Saved data entries:

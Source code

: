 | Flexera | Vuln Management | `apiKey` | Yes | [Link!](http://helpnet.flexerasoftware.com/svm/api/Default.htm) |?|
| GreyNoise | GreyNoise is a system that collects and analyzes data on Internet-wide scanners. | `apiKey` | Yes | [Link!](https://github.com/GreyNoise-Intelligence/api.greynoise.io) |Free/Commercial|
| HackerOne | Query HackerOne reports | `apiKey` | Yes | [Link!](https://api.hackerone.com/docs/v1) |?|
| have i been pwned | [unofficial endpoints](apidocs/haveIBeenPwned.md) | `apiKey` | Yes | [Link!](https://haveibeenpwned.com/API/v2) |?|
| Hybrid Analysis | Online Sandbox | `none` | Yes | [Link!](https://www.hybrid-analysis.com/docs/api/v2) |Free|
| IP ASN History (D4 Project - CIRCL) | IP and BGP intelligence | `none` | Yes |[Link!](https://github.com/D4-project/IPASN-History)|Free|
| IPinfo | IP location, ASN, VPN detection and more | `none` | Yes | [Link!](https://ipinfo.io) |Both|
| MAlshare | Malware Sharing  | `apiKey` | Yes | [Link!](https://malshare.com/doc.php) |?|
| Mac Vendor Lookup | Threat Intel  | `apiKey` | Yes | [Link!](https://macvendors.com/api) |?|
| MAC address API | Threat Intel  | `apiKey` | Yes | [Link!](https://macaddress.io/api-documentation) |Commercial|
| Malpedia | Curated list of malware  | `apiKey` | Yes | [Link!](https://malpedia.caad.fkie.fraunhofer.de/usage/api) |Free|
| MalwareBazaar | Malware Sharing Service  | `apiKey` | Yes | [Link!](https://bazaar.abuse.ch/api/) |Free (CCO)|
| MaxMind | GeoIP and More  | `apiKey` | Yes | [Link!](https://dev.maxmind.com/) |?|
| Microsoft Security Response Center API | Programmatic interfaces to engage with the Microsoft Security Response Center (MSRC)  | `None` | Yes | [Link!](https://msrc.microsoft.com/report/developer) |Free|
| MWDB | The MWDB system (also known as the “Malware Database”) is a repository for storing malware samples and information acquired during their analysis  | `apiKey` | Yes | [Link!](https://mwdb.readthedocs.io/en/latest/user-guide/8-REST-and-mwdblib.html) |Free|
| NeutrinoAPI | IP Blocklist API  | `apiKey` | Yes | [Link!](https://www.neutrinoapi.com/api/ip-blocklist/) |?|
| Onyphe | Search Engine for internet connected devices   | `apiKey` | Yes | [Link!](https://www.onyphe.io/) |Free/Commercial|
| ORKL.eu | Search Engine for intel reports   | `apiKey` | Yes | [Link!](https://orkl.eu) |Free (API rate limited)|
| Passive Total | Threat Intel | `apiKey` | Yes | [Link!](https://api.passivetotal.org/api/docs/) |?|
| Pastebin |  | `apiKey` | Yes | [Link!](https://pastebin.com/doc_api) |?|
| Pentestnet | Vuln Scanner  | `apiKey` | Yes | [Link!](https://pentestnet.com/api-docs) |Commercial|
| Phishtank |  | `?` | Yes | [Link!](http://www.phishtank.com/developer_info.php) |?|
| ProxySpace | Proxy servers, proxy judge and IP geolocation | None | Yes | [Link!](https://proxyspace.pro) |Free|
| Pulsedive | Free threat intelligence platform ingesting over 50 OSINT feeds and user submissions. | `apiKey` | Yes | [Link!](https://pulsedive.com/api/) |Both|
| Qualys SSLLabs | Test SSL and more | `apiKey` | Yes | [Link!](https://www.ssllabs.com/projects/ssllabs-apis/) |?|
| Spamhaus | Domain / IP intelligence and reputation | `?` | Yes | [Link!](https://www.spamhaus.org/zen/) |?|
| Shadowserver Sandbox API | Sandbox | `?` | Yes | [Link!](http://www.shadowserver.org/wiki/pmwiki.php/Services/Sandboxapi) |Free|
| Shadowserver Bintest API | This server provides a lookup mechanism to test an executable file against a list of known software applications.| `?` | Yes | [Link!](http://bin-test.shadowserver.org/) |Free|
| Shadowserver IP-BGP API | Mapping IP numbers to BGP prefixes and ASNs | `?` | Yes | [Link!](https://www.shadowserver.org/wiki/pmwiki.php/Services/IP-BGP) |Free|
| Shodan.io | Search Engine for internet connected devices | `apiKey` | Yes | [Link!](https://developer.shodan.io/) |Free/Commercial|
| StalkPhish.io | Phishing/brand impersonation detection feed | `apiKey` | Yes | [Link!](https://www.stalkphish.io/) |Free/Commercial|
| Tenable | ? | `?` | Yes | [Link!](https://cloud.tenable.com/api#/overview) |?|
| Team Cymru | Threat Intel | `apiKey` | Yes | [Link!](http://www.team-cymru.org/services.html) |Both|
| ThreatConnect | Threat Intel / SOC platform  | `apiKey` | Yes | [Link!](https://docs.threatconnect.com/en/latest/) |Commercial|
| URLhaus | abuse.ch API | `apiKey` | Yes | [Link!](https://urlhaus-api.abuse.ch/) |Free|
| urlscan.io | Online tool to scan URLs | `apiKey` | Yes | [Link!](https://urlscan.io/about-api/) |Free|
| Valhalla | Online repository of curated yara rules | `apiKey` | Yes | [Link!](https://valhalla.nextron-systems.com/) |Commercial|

▸ Exercise objective:
Copy nothing beyond the line containing "Yes | [Link!](https://api.hackerone.com/docs/v1) |?|". Transcribe exactly from the first line of the entries down to that line, inclusive.

▸ Completed exercise:
Source code

: | Flexera | Vuln Management | `apiKey` | Yes | [Link!](http://helpnet.flexerasoftware.com/svm/api/Default.htm) |?|
| GreyNoise | GreyNoise is a system that collects and analyzes data on Internet-wide scanners. | `apiKey` | Yes | [Link!](https://github.com/GreyNoise-Intelligence/api.greynoise.io) |Free/Commercial|
| HackerOne | Query HackerOne reports | `apiKey` | Yes | [Link!](https://api.hackerone.com/docs/v1) |?|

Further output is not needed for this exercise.